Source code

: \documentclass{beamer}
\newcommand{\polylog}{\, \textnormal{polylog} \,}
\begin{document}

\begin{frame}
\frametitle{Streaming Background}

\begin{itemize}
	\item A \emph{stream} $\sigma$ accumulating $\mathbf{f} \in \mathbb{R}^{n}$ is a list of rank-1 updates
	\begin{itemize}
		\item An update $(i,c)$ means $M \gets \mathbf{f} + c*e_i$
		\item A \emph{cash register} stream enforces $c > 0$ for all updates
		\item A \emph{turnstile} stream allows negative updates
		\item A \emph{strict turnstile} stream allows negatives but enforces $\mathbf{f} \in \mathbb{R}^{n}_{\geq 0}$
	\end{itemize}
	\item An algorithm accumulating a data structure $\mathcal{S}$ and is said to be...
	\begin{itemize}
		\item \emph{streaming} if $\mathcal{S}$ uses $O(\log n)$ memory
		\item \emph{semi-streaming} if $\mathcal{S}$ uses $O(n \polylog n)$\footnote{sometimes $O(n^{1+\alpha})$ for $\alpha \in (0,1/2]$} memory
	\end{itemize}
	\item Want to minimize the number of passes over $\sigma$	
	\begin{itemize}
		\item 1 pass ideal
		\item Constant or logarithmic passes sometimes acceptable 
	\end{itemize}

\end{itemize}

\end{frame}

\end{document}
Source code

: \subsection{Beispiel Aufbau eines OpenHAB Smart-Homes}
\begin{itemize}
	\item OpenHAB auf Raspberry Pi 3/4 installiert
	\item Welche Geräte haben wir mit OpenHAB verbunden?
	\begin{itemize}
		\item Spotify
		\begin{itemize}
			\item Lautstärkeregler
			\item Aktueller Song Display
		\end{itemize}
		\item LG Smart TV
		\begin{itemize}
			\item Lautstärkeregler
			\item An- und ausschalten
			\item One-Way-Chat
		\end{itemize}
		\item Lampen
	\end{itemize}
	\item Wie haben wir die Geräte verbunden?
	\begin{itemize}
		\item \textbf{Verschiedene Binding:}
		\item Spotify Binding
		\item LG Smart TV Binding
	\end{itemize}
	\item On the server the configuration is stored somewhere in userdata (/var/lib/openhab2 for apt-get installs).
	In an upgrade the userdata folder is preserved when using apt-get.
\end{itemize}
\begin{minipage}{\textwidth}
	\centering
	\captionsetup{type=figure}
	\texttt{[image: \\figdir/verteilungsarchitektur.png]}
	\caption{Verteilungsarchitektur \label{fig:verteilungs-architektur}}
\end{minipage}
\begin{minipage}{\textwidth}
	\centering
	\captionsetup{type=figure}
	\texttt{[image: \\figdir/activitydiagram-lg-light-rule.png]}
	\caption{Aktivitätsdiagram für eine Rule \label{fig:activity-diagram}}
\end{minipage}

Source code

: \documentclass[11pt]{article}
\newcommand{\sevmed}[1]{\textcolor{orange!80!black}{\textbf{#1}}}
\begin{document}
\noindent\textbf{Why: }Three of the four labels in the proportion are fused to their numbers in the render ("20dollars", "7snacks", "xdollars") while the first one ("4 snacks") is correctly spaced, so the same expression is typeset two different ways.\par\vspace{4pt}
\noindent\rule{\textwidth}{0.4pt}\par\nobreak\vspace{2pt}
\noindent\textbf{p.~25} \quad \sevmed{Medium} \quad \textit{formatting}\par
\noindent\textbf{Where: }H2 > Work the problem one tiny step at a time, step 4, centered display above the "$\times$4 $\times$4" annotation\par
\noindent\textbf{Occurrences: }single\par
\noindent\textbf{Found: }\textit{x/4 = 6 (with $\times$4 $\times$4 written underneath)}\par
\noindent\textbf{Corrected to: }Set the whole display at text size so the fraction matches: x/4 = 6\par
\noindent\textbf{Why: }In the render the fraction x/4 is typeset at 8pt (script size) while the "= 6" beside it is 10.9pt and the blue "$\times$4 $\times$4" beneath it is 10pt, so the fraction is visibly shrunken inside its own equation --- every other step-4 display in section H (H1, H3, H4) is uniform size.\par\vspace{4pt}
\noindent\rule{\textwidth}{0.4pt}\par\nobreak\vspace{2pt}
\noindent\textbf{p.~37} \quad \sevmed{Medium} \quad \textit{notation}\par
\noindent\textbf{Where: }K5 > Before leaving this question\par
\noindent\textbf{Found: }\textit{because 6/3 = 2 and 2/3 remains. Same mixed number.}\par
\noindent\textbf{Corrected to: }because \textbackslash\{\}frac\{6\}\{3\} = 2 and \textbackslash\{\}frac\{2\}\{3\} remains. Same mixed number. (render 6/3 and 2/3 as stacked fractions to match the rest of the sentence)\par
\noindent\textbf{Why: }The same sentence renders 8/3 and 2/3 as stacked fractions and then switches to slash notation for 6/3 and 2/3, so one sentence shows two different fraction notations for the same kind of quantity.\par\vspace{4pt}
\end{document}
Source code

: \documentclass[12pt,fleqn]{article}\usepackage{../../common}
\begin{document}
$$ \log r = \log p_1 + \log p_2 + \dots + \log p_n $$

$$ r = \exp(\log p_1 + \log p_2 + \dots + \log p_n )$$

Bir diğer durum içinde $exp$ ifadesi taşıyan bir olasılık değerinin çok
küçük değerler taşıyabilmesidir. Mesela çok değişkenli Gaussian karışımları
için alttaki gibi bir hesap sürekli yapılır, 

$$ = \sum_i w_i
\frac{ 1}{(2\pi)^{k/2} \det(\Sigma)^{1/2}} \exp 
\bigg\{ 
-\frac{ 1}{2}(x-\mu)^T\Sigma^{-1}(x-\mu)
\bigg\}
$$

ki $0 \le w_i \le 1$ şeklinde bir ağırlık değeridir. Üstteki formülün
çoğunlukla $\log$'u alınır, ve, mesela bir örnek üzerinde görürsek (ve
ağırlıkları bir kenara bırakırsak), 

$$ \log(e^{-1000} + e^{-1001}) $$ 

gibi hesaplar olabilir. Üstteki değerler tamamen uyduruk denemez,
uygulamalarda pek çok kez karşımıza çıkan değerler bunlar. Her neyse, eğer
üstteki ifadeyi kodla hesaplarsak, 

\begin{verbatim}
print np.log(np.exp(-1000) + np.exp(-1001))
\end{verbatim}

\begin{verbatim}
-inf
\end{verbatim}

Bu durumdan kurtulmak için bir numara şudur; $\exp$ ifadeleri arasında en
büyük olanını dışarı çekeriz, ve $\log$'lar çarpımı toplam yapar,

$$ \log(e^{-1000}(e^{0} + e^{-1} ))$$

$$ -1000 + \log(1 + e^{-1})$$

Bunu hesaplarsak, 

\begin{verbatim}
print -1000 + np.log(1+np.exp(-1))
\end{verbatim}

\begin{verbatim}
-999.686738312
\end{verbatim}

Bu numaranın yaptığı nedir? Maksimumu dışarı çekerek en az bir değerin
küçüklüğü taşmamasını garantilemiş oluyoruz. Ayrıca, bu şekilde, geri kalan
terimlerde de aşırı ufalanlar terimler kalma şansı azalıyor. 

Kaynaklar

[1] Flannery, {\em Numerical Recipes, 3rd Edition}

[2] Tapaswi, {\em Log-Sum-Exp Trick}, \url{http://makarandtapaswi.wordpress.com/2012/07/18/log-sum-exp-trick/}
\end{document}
______________________________
▸ **WHAT IS REQUIRED**
Say how many lines in the records include the string "dışarı", giving the figure by itself.

▸ **RESPONSE TO THE TASK**
2